====== Records for the task
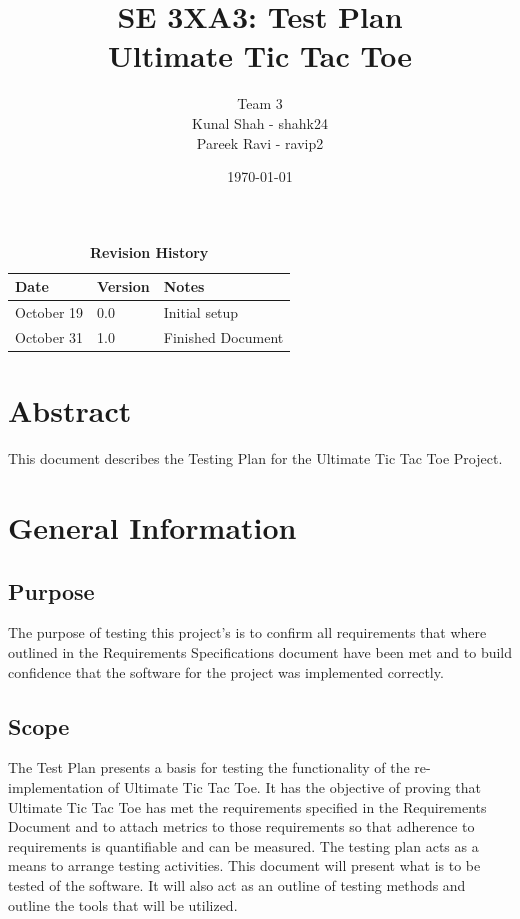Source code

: \documentclass[12pt, titlepage]{article}
\title{SE 3XA3: Test Plan\\Ultimate Tic Tac Toe}
\author{Team 3
		\\ Kunal Shah - shahk24
		\\ Pareek Ravi - ravip2
}
\date{\today}
\begin{document}
\maketitle

\tableofcontents
\listoftables
\listoffigures

\begin{table}[bp]
\caption{\bf Revision History}
\begin{tabularx}{\textwidth}{p{3cm}p{2cm}X}
\toprule {\bf Date} & {\bf Version} & {\bf Notes}\\
\midrule
October 19 & 0.0 & Initial setup\\
October 31 & 1.0 & Finished Document \\
\bottomrule
\end{tabularx}
\end{table}

\newpage


\section*{Abstract} 
This document describes the Testing Plan for the Ultimate Tic Tac Toe Project.

\section{General Information}

\subsection{Purpose}
The purpose of testing this project's is to confirm all requirements that where
outlined in the Requirements Specifications document have been met and to build
confidence that the software for the project was implemented correctly.

\subsection{Scope}
The Test Plan presents a basis for testing the functionality of the re-
implementation of Ultimate Tic Tac Toe. It has the objective of proving that
Ultimate Tic Tac Toe has met the requirements specified in the Requirements
Document and to attach metrics to those requirements so that adherence to
requirements is quantifiable and can be measured. The testing plan acts as a
means to arrange testing activities. This document will present what is to be
tested of the software. It will also act as an outline of testing methods and
outline the tools that will be utilized.
\end{document}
============
:: Required work ::
Everything in the data above gets copied exactly. Only the pictures are skipped.

:: Result ::
Source code

: \documentclass[12pt, titlepage]{article}
\title{SE 3XA3: Test Plan\\Ultimate Tic Tac Toe}
\author{Team 3
		\\ Kunal Shah - shahk24
		\\ Pareek Ravi - ravip2
}
\date{\today}
\begin{document}
\maketitle

\tableofcontents
\listoftables
\listoffigures

\begin{table}[bp]
\caption{\bf Revision History}
\begin{tabularx}{\textwidth}{p{3cm}p{2cm}X}
\toprule {\bf Date} & {\bf Version} & {\bf Notes}\\
\midrule
October 19 & 0.0 & Initial setup\\
October 31 & 1.0 & Finished Document \\
\bottomrule
\end{tabularx}
\end{table}

\newpage


\section*{Abstract} 
This document describes the Testing Plan for the Ultimate Tic Tac Toe Project.

\section{General Information}

\subsection{Purpose}
The purpose of testing this project's is to confirm all requirements that where
outlined in the Requirements Specifications document have been met and to build
confidence that the software for the project was implemented correctly.

\subsection{Scope}
The Test Plan presents a basis for testing the functionality of the re-
implementation of Ultimate Tic Tac Toe. It has the objective of proving that
Ultimate Tic Tac Toe has met the requirements specified in the Requirements
Document and to attach metrics to those requirements so that adherence to
requirements is quantifiable and can be measured. The testing plan acts as a
means to arrange testing activities. This document will present what is to be
tested of the software. It will also act as an outline of testing methods and
outline the tools that will be utilized.
\end{document}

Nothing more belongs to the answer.